Part of the concern comes from how much there is to be known about millimetre waves, still an uncharted domain in many aspects, before we need the Terahertz band. Meanwhile, as research and commercial deployments go on, some experts believe today’s frequencies will be enough to meet technological expectations.
“We’re doing actual trials, commercial trials with operators at 600 MHz, 800 MHz, 1.9 GHz. I believe the industry is going to spend another 10, 20 years in the existing frequencies, and during that time we’ll break through the physics issues and the hardware issues on some of these higher frequency bets,” said Raymond Dolan, CEO of Cohere Technologies, also during a panel at the 6GSymposium.
Another challenge is to overcome how much interference signals are subject to in the Terahertz bands. Because a hypothetical 6G technology would operate in such high frequencies, the signal would also be more susceptible to obstruction from elements like raindrops, leaves and other physical obstacles in its way, limiting its use outdoors.
This is a concern researchers also have regarding millimetre waves today.
Monisha Ghosh, Research Professor at the University of Chicago and former FCC CTO, said she’s impressed by how far millimetre technology has come so far, including the dense deployments in Chicago. On the other hand, Ghosh is unsure as to what needs are being truly served.
“That signal does not penetrate [nicely] indoors.

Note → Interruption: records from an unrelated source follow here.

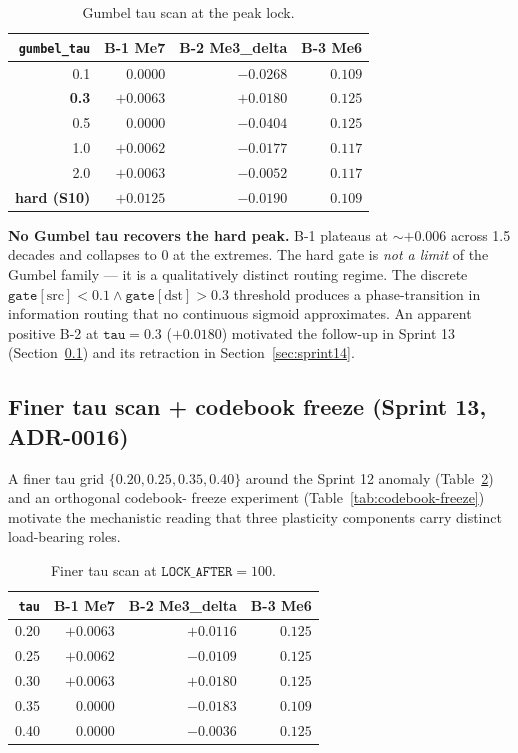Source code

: \documentclass{article}
\begin{document}
\begin{table}[ht]
  \centering
  \caption{Gumbel tau scan at the peak lock.}
  \label{tab:gumbel-tau}
  \begin{tabular}{rrrr}
    \toprule
    \texttt{gumbel\_tau} & B-1 Me7 & B-2 Me3\_delta & B-3 Me6 \\
    \midrule
    0.1 & $0.0000$ & $-0.0268$ & $0.109$ \\
    \textbf{0.3} & $+0.0063$ & $\mathbf{+0.0180}$ & $0.125$ \\
    0.5 & $0.0000$ & $-0.0404$ & $0.125$ \\
    1.0 & $+0.0062$ & $-0.0177$ & $0.117$ \\
    2.0 & $+0.0063$ & $-0.0052$ & $0.117$ \\
    \textbf{hard (S10)} & $\mathbf{+0.0125}$ & $-0.0190$ & $0.109$ \\
    \bottomrule
  \end{tabular}
\end{table}

\textbf{No Gumbel tau recovers the hard peak.} B-1 plateaus at
$\sim +0.006$ across 1.5 decades and collapses to $0$ at the
extremes. The hard gate is \emph{not a limit} of the Gumbel family
--- it is a qualitatively distinct routing regime. The discrete
$\mathtt{gate[\mathrm{src}]} < 0.1 \wedge \mathtt{gate[\mathrm{dst}]} > 0.3$
threshold produces a phase-transition in information routing that
no continuous sigmoid approximates. An apparent positive
B-2 at $\mathtt{tau}=0.3$ ($+0.0180$) motivated the follow-up in
Sprint 13 (Section~\ref{sec:sprint13}) and its retraction in
Section~\ref{sec:sprint14}.

\subsection{Finer tau scan + codebook freeze (Sprint 13, ADR-0016)}
\label{sec:sprint13}

A finer tau grid $\{0.20, 0.25, 0.35, 0.40\}$ around the Sprint 12
anomaly (Table~\ref{tab:finer-tau}) and an orthogonal codebook-
freeze experiment (Table~\ref{tab:codebook-freeze}) motivate the
mechanistic reading that three plasticity components carry
distinct load-bearing roles.

\begin{table}[ht]
  \centering
  \caption{Finer tau scan at $\mathtt{LOCK\_AFTER}=100$.}
  \label{tab:finer-tau}
  \begin{tabular}{rrrr}
    \toprule
    \texttt{tau} & B-1 Me7 & B-2 Me3\_delta & B-3 Me6 \\
    \midrule
    0.20 & $+0.0063$ & $\mathbf{+0.0116}$ & $0.125$ \\
    0.25 & $+0.0062$ & $-0.0109$ & $0.125$ \\
    0.30 & $+0.0063$ & $\mathbf{+0.0180}$ & $0.125$ \\
    0.35 & $0.0000$  & $-0.0183$ & $0.109$ \\
    0.40 & $0.0000$  & $-0.0036$ & $0.125$ \\
    \bottomrule
  \end{tabular}
\end{table}
\end{document}
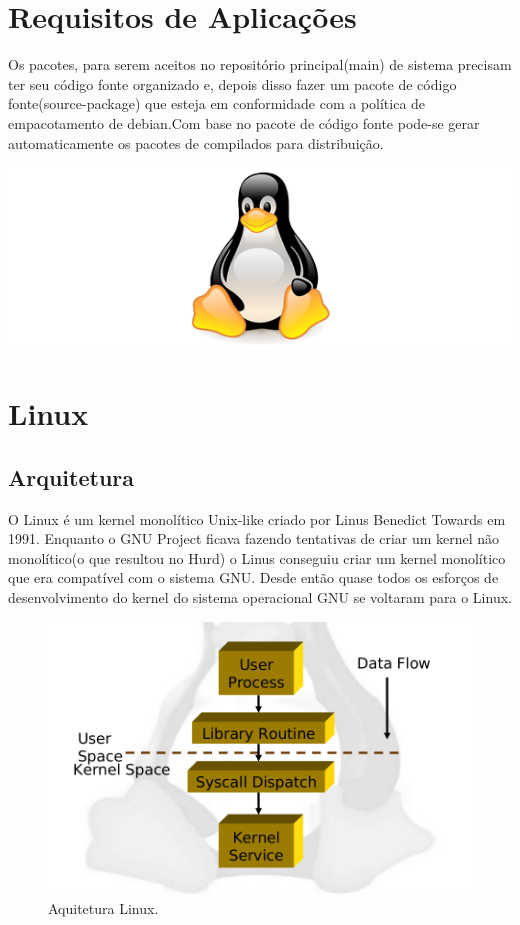 \documentclass[conference]{IEEEtran}
\begin{document}
\section{Requisitos de Aplicações}\label{sec:req}
Os pacotes, para serem aceitos no repositório principal(main) de sistema precisam ter seu código fonte organizado e, depois disso fazer um pacote de código fonte(source-package) que esteja em conformidade com a política de empacotamento de debian.\cite{DebiankPackaging}Com base no pacote de código fonte pode-se gerar automaticamente os pacotes de compilados para distribuição.


\includegraphics[scale = 0.4]{Tux.png}\\
\section{Linux}\label{sec:linux}

\subsection{Arquitetura}\label{sec:LinuxArq}
O Linux é um kernel monolítico Unix-like criado por Linus Benedict Towards em 1991.\cite{LinuxHistory} Enquanto o GNU Project ficava fazendo tentativas de criar um kernel não monolítico(o que resultou no Hurd) o Linus conseguiu criar um kernel monolítico que era compatível com o sistema GNU. Desde então quase todos os esforços de desenvolvimento do kernel do sistema operacional GNU se voltaram para o Linux.\\

\begin{figure}[htb!]
	\centering
	\includegraphics[scale=0.25]{arqtLinux.png}
	\caption{Aquitetura Linux.}
	\label{fig:SisAqrLinux}
\end{figure}
\end{document}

We have a location on our campus where there’s a millimetre wave base station right outside a dorm. We went inside the dorm and tried to make some measurements. The window was cracked open just a bit, and you had a line of sight to the panel and the signal came right in and you put your phone right there. Yes, you got your one gigabit per second, but other than that [exact setup] you got nothing,” she said.
Don’t Give Up on Terahertz Just Yet
While there may be some skepticism around how – and when – we will employ Terahertz for telecommunications, experts also say research is fundamental to understand what the best uses for this technology are.
Josep Jornet, Associate Professor at the Northeastern University, believes the Terahertz waves can prove to be efficient in several areas.
“It’s difficult [for an eavesdropper]to understand what you’re saying. Everything that makes this challenging to propagate makes it challenging to intersect,” Jornet mentioned.
“Maybe we can’t yet envision how we’re going to use these higher frequencies in the fronthaul, but clearly in the concept of wireless backhaul, it makes sense. Backhaul that may not be on the ground but up there in the sky,” the expert finished.
Understanding where Terahertz technology can be useful in the future will take time. But figuring out the best fits for this uncharted realm in telecommunications, be it for 6G or beyond, will definitely come in handy.
“The use cases of this technology have to be thought out more carefully. Having said that, as a researcher and somebody who has funded a lot of research programs in Terahertz and millimetre wave, I do feel the research on this topic has to continue,” Ghosh said. “It is a frontier. We have to fully understand what the capabilities are and find where it truly fits.”